The main causes of ear pain are infections and injuries (improper cleaning of the ear canal, various bumps and injuries can lead to an inflammatory process).

If the lesion is in the outer section, then you will feel itching in the auricle, pain (most often acute). As for the middle ear, here diseases can “come” from the nasopharynx. Most often, we experience shooting pain in the ear, a sensation of throbbing, hearing loss, a strong and unusual perception of our own voice. With damage to the inner ear, pain is extremely rare. Symptoms such as incoordination, nausea, noise are characteristic.

Sometimes excruciating pain can occur due to disease in neighboring organs (dental disease, trigeminal neuralgia, inflammation in the throat, nose or paranasal sinuses, diseases of the esophagus, cardiovascular pathologies, etc.). In this case, the pain simply “gives” to the ears.
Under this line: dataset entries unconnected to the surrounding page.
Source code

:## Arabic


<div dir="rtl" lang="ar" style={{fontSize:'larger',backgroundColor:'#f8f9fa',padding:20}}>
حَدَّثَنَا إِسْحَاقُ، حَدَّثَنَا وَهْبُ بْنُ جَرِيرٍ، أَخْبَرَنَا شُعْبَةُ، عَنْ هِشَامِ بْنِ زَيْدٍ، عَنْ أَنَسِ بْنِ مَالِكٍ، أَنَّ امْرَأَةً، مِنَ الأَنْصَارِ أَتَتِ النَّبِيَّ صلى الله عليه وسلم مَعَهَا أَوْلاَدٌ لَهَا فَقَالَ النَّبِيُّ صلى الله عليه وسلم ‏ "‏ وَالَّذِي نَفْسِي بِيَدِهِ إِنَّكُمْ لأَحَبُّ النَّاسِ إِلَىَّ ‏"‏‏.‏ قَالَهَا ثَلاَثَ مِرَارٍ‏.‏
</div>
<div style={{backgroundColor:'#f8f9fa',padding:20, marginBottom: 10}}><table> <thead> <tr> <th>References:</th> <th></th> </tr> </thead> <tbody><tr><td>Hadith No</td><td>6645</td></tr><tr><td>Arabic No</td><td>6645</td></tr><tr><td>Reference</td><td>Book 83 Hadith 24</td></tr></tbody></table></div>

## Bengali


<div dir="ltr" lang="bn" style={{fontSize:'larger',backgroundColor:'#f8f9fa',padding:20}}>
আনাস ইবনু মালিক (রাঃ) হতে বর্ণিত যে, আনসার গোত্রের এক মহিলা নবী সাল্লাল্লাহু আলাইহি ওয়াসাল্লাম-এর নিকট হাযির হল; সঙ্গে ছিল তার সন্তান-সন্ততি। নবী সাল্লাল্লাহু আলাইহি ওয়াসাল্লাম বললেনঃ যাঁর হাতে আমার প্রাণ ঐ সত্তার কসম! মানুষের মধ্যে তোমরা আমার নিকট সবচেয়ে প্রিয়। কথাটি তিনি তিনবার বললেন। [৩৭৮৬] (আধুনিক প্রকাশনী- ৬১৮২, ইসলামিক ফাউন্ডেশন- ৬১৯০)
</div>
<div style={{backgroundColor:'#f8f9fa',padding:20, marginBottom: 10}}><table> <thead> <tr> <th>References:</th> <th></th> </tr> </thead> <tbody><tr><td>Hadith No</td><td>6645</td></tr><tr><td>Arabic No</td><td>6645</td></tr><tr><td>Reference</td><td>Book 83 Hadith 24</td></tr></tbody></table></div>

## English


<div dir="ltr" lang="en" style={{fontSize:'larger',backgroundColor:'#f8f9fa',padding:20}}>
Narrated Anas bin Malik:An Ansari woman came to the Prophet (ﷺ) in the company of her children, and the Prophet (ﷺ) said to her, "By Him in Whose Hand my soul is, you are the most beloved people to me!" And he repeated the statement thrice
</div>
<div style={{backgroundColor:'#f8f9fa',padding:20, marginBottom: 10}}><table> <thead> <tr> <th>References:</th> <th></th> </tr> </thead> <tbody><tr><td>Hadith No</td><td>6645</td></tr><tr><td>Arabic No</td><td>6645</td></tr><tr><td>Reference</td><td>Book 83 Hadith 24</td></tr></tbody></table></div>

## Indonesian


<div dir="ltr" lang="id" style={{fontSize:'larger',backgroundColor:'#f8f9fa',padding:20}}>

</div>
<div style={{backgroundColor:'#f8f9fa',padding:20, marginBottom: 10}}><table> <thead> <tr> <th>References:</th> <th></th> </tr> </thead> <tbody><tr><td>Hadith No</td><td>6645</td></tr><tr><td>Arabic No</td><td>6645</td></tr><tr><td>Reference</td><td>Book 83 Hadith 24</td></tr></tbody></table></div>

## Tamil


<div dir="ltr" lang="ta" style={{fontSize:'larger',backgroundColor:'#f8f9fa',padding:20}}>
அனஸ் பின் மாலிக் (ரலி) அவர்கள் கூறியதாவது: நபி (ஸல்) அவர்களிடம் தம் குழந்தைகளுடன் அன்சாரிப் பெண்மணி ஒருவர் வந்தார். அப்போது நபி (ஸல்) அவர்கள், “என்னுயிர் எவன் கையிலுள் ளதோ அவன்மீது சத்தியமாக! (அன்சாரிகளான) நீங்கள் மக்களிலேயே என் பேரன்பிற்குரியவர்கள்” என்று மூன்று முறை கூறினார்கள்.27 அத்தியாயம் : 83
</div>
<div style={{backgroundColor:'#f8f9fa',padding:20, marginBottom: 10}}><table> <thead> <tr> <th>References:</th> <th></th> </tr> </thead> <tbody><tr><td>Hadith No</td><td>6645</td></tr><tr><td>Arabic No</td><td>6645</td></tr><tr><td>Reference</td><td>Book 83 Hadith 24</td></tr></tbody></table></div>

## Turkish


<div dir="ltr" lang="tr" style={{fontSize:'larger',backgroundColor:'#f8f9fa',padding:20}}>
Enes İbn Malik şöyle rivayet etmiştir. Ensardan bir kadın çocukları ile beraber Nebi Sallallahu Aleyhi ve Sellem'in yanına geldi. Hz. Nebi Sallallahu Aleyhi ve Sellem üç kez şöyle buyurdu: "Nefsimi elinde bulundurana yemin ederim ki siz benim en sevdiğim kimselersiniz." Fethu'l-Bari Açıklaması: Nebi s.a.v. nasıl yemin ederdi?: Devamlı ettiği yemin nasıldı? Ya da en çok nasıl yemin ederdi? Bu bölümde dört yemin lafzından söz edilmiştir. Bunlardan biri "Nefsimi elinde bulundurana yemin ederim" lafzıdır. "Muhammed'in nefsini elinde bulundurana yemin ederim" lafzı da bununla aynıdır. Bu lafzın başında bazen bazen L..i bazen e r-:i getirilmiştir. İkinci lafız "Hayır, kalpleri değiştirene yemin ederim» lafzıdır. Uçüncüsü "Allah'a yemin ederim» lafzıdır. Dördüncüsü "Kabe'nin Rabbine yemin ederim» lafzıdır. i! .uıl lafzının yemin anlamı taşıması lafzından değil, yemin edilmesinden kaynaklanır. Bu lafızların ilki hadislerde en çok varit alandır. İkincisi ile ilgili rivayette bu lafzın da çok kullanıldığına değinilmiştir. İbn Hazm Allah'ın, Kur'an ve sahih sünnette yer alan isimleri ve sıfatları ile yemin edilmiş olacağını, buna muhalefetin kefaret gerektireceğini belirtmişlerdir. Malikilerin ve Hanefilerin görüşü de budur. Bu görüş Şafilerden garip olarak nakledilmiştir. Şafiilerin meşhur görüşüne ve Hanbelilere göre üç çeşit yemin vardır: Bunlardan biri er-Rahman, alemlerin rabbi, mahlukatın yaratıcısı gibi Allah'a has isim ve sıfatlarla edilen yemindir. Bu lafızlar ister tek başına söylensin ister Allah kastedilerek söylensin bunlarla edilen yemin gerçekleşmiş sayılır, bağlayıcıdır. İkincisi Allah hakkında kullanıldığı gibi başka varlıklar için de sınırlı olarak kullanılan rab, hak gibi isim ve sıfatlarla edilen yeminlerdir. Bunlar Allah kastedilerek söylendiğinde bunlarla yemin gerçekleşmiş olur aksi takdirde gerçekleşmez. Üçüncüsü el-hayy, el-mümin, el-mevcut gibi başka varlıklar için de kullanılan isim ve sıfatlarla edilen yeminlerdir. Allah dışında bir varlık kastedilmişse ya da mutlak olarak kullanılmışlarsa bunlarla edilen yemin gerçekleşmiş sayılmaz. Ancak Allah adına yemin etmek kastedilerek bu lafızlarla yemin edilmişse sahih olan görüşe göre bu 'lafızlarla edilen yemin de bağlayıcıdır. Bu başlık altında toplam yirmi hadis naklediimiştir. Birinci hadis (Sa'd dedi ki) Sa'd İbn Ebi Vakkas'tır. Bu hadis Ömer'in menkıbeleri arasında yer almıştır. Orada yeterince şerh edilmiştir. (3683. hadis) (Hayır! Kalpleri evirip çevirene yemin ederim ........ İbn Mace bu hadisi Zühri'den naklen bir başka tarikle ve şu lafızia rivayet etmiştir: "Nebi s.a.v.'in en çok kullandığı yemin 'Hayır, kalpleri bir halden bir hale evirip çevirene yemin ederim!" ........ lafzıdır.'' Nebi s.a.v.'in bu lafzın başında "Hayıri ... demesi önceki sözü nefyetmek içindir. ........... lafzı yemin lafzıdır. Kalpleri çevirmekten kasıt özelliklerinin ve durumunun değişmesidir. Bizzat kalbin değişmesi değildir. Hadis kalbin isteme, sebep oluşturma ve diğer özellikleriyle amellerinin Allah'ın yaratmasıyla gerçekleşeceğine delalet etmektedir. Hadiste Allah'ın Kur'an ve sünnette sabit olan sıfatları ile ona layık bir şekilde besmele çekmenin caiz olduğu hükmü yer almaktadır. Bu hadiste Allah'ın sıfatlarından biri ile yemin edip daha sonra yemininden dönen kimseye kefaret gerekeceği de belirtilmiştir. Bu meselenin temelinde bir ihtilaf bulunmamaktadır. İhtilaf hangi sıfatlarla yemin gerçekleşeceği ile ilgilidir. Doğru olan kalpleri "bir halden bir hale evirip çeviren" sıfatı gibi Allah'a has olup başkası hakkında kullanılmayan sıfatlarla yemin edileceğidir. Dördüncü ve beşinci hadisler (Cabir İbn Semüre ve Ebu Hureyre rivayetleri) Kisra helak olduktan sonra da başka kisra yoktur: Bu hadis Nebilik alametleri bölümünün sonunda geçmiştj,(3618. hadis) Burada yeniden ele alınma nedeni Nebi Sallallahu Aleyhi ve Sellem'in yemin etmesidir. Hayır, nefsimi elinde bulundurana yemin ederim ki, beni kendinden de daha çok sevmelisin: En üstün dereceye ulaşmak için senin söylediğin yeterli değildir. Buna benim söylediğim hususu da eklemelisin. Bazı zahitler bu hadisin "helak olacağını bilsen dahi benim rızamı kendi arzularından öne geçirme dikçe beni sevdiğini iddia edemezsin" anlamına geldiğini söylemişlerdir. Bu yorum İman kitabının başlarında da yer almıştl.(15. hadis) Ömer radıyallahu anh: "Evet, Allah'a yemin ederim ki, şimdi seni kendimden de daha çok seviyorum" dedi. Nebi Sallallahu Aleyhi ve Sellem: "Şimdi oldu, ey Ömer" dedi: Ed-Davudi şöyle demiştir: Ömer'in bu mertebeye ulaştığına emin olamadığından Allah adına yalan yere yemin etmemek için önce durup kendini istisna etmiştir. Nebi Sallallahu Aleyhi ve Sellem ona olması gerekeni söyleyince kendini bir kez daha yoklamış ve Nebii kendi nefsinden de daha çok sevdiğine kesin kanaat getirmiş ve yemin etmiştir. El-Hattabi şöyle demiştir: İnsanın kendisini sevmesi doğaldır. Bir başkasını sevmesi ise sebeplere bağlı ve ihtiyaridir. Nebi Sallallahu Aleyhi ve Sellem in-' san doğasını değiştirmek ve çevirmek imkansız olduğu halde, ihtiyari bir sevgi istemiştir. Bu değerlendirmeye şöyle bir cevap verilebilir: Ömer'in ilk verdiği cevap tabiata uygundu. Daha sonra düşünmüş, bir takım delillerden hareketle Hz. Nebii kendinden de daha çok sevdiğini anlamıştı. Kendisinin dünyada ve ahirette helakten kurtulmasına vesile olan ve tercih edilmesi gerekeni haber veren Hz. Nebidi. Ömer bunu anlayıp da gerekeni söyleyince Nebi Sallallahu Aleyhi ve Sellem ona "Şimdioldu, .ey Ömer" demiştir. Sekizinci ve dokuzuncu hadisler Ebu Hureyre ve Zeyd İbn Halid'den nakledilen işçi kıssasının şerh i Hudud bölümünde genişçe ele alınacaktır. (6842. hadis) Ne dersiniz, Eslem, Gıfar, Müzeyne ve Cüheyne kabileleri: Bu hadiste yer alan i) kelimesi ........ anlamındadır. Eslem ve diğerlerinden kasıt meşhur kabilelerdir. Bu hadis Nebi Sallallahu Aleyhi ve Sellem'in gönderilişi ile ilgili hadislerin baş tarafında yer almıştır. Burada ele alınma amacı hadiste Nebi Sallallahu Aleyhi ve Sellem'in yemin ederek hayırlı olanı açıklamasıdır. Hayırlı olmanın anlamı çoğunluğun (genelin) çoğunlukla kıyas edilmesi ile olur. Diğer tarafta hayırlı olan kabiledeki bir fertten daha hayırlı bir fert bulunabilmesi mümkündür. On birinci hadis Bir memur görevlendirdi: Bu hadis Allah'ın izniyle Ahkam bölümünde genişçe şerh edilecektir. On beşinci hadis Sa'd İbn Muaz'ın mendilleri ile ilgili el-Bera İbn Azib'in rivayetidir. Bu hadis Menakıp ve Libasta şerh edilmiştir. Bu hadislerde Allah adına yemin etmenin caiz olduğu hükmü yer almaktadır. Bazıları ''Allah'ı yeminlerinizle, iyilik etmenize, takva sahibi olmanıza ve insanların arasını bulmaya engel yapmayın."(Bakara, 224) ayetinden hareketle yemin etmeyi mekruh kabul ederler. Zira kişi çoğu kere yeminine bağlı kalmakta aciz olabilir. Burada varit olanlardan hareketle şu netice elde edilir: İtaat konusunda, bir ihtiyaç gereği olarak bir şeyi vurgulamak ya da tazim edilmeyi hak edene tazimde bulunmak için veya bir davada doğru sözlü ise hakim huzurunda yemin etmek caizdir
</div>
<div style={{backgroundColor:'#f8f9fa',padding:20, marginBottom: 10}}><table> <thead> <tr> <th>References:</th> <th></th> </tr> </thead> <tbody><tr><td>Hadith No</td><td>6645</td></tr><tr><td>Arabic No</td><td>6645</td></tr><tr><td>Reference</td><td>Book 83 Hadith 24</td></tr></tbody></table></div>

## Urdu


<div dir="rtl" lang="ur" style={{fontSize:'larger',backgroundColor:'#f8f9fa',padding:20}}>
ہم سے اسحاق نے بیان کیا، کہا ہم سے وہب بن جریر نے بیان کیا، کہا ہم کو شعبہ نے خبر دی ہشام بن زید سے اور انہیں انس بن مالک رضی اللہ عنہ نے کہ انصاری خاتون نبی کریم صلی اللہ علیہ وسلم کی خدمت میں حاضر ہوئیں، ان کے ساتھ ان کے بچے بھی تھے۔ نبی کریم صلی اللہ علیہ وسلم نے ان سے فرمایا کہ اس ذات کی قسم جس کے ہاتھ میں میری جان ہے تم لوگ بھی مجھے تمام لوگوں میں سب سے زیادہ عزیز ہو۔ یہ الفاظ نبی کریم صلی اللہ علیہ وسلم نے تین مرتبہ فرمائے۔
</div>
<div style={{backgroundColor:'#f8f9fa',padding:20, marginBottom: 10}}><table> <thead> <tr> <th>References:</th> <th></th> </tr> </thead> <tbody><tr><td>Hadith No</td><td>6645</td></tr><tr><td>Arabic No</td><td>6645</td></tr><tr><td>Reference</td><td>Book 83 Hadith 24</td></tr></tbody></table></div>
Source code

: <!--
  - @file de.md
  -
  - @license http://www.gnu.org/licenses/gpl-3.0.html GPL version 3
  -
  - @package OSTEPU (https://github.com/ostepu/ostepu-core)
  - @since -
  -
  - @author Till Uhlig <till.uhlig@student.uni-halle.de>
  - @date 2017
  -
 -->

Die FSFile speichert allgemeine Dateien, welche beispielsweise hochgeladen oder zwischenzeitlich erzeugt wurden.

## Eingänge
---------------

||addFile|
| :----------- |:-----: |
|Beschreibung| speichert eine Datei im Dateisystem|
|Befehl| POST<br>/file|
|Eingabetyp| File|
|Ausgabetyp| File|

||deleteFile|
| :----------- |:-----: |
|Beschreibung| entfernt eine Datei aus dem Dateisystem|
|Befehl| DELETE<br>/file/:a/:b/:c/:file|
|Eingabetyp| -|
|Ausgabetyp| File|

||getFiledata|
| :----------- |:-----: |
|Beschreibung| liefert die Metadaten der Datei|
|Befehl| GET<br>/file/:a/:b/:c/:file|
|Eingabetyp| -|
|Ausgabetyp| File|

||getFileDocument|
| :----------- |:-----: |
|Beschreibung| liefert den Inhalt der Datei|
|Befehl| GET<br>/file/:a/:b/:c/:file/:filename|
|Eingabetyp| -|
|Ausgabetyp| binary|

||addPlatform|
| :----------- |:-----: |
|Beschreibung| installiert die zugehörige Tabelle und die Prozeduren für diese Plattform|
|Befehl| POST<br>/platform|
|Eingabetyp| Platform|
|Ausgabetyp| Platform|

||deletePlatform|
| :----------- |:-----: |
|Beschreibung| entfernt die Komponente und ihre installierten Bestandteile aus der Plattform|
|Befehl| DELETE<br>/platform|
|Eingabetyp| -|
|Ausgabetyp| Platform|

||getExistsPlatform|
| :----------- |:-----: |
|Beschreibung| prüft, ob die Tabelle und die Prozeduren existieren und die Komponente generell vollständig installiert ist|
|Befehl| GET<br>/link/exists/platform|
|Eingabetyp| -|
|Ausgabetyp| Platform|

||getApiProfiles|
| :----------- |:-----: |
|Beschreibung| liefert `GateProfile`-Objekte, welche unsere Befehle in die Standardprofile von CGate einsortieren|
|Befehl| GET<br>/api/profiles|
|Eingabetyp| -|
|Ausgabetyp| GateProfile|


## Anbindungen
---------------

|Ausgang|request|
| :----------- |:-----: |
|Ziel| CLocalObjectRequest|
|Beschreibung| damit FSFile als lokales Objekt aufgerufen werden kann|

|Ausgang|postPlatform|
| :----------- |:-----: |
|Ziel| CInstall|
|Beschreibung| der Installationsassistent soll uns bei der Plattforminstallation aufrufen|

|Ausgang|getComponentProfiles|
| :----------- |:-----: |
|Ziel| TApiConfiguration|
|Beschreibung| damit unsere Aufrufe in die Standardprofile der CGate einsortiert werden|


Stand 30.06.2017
Causes of ear pain can be caused by both infections and injuries

Do’s and Don’ts for ear pain:

  • Warm up the ear. If the cause of the problem is not established (and it is very difficult to do it yourself), then you can seriously harm yourself. In the inflammatory process, the risk of spreading the lesion is high.
  • Use antibiotics. Antibacterial drops, at best, may be ineffective (with fungal otitis), at worst (in some pathologies they have a toxic effect on the nerve endings) – they can lead to deafness.


If there is no purulent discharge from the ear cavity, and the body temperature remains normal, you can take an anesthetic drug. Vasoconstrictor drops in the nose will also help. They reduce internal pressure on the membrane and thereby significantly reduce pain.

The best thing, of course, is not to get sick! So be sure to take care of your ears. Always wear a hat in the winter, carefully clean your ears from wax and do not start the disease.